Some authors find it difficult to work with music in the background. Sophie Hannah recently stated on Twitter that she had to switch off John Denver so she could write, and I've heard that Erin Kelly favours silence too.

In my own case, I find the opposite to be true - not only do I prefer having music on, I find it very difficult to work without it.

Before we go any further, it's probably worth pointing out that my music tastes are a little... different. Most of what I listen to is instrumental, so there usually aren't lyrics to distract me. Far from being off-putting, the playlists on my iPhone have become an important creative tool.

Naturally, I use different pieces of music to invoke different moods and emotions. If I'm writing a dramatic scene, I want something that fills me with energy, something that gets my pulse racing and keeps the sentences short. If it's a more thoughtful, or introverted moment, a more ambient piece helps me to find that mind-set and work within it.

One of the characters in my books is a lonely man, struggling to come to terms with the death of his wife, and I built a playlist of beautifully evocative, mournful tracks for him. Listening to this really helped me to get inside his head, and feel what he was feeling. I think that he was so emotionally draining to write because of the music that underscored him, but I'm sure that it helped make his chapters feel more authentic. The same process works for places too - walking through a city with something sinister in your ears will allow you to see your surroundings in a different way. It's like being 'on the set' of your story, with the soundtrack transforming mundane reality into the location you imagined.
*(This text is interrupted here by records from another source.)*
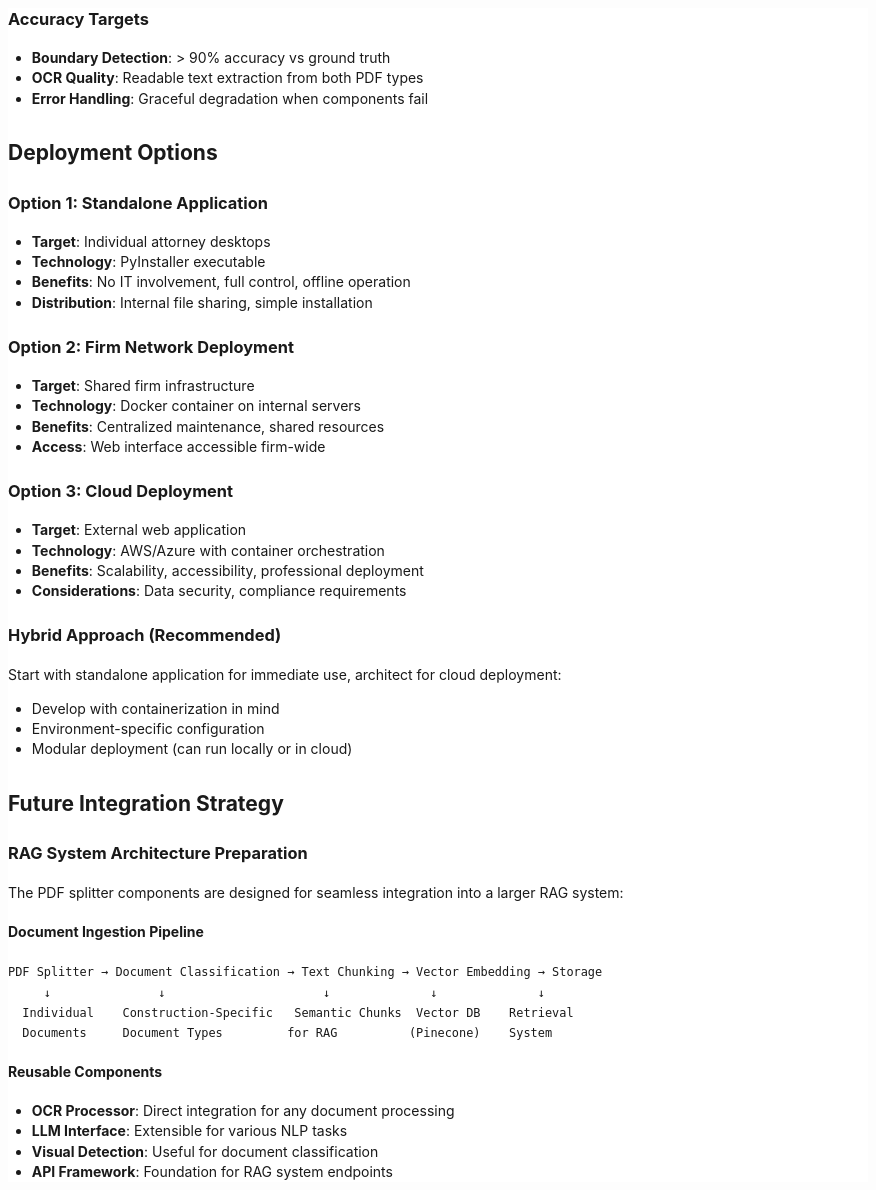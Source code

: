 ### Accuracy Targets
- **Boundary Detection**: > 90% accuracy vs ground truth
- **OCR Quality**: Readable text extraction from both PDF types
- **Error Handling**: Graceful degradation when components fail

## Deployment Options

### Option 1: Standalone Application
- **Target**: Individual attorney desktops
- **Technology**: PyInstaller executable
- **Benefits**: No IT involvement, full control, offline operation
- **Distribution**: Internal file sharing, simple installation

### Option 2: Firm Network Deployment
- **Target**: Shared firm infrastructure
- **Technology**: Docker container on internal servers
- **Benefits**: Centralized maintenance, shared resources
- **Access**: Web interface accessible firm-wide

### Option 3: Cloud Deployment
- **Target**: External web application
- **Technology**: AWS/Azure with container orchestration
- **Benefits**: Scalability, accessibility, professional deployment
- **Considerations**: Data security, compliance requirements

### Hybrid Approach (Recommended)
Start with standalone application for immediate use, architect for cloud deployment:
- Develop with containerization in mind
- Environment-specific configuration
- Modular deployment (can run locally or in cloud)

## Future Integration Strategy

### RAG System Architecture Preparation
The PDF splitter components are designed for seamless integration into a larger RAG system:

#### Document Ingestion Pipeline
```
PDF Splitter → Document Classification → Text Chunking → Vector Embedding → Storage
     ↓               ↓                      ↓              ↓              ↓
  Individual    Construction-Specific   Semantic Chunks  Vector DB    Retrieval
  Documents     Document Types         for RAG          (Pinecone)    System
```

#### Reusable Components
- **OCR Processor**: Direct integration for any document processing
- **LLM Interface**: Extensible for various NLP tasks
- **Visual Detection**: Useful for document classification
- **API Framework**: Foundation for RAG system endpoints
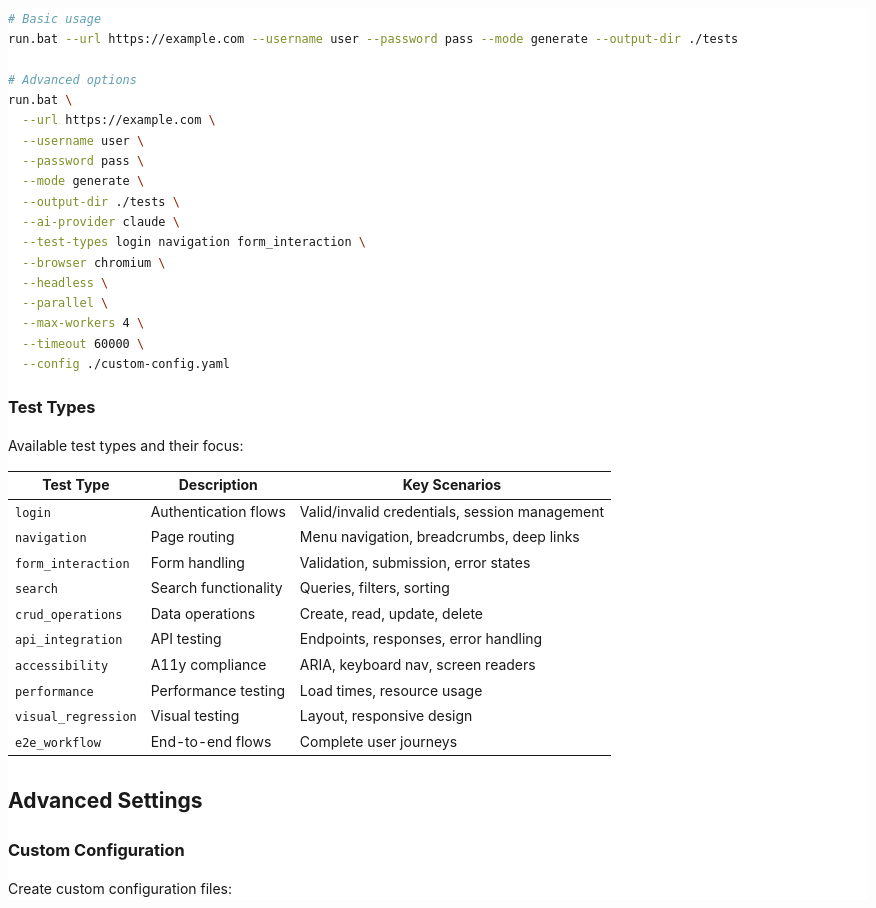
 ```bash
# Basic usage
run.bat --url https://example.com --username user --password pass --mode generate --output-dir ./tests

# Advanced options
run.bat \
  --url https://example.com \
  --username user \
  --password pass \
  --mode generate \
  --output-dir ./tests \
  --ai-provider claude \
  --test-types login navigation form_interaction \
  --browser chromium \
  --headless \
  --parallel \
  --max-workers 4 \
  --timeout 60000 \
  --config ./custom-config.yaml
```

### Test Types

Available test types and their focus:

| Test Type | Description | Key Scenarios |
|-----------|-------------|---------------|
| `login` | Authentication flows | Valid/invalid credentials, session management |
| `navigation` | Page routing | Menu navigation, breadcrumbs, deep links |
| `form_interaction` | Form handling | Validation, submission, error states |
| `search` | Search functionality | Queries, filters, sorting |
| `crud_operations` | Data operations | Create, read, update, delete |
| `api_integration` | API testing | Endpoints, responses, error handling |
| `accessibility` | A11y compliance | ARIA, keyboard nav, screen readers |
| `performance` | Performance testing | Load times, resource usage |
| `visual_regression` | Visual testing | Layout, responsive design |
| `e2e_workflow` | End-to-end flows | Complete user journeys |

## Advanced Settings

### Custom Configuration

Create custom configuration files:
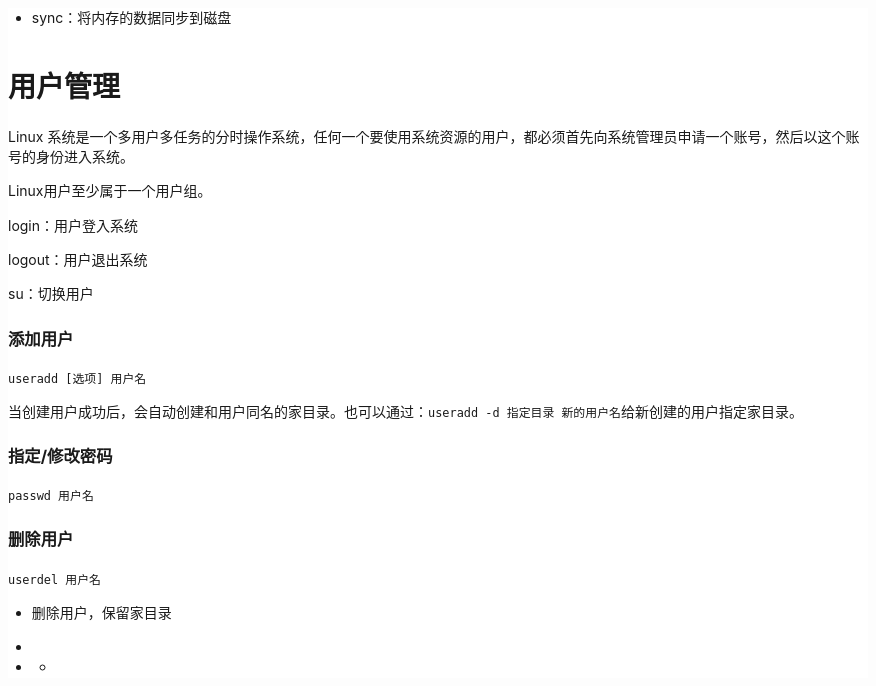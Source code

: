 

- sync：将内存的数据同步到磁盘



# 用户管理



Linux 系统是一个多用户多任务的分时操作系统，任何一个要使用系统资源的用户，都必须首先向系统管理员申请一个账号，然后以这个账号的身份进入系统。



Linux用户至少属于一个用户组。



login：用户登入系统



logout：用户退出系统



su：切换用户



### 添加用户



```plain
useradd [选项] 用户名
```



当创建用户成功后，会自动创建和用户同名的家目录。也可以通过：`useradd -d 指定目录 新的用户名`给新创建的用户指定家目录。



### 指定/修改密码



```plain
passwd 用户名
```



### 删除用户



```plain
userdel 用户名
```



-  删除用户，保留家目录 

-  

- -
So music helps to find the mood, but I believe it goes beyond that. Having distinct playlists for the different narrative perspectives helped to give the characters contrasting voices. It anchored each of my protagonists, helping me to find them again when I was jumping back and forth from one viewpoint to another.

It also helped me with one of the big challenges in my own writing routine - interruptions. Holding down a full-time day job means I have to be an author in my spare time, during evenings and weekends. Sometimes, days pass between the end of one paragraph and the start of another, and it can be tough to just pick up where you left off. Here, the music comes into its own, acting as a sort of mental bookmark - as long as I don't listen to a track during the intervening time, hearing it again will take me straight back to the mind-set I had when I was last writing to it.

So what do I listen to? Well, as you might expect, there are tracks from film and TV, such as Broadchurch (Ólafur Arnalds), Inception (Hans Zimmer), Monsters (Jon Hopkins), Tinker Tailor (Alberto Iglesias) and White Oleander (Thomas Newman). One particular song, The Moment I Said It (Imogen Heap) served as a mood-board for my female lead in book two, and I can no longer hear it without tasting that fear and doubt that she lives with through the story. Mostly though, I've relied on albums from artists like Deaf Center, Helios, Loscil, Christina Vantzou, and particularly A Winged Victory For The Sullen - if you want a sense of what my characters are feeling inside, look no further.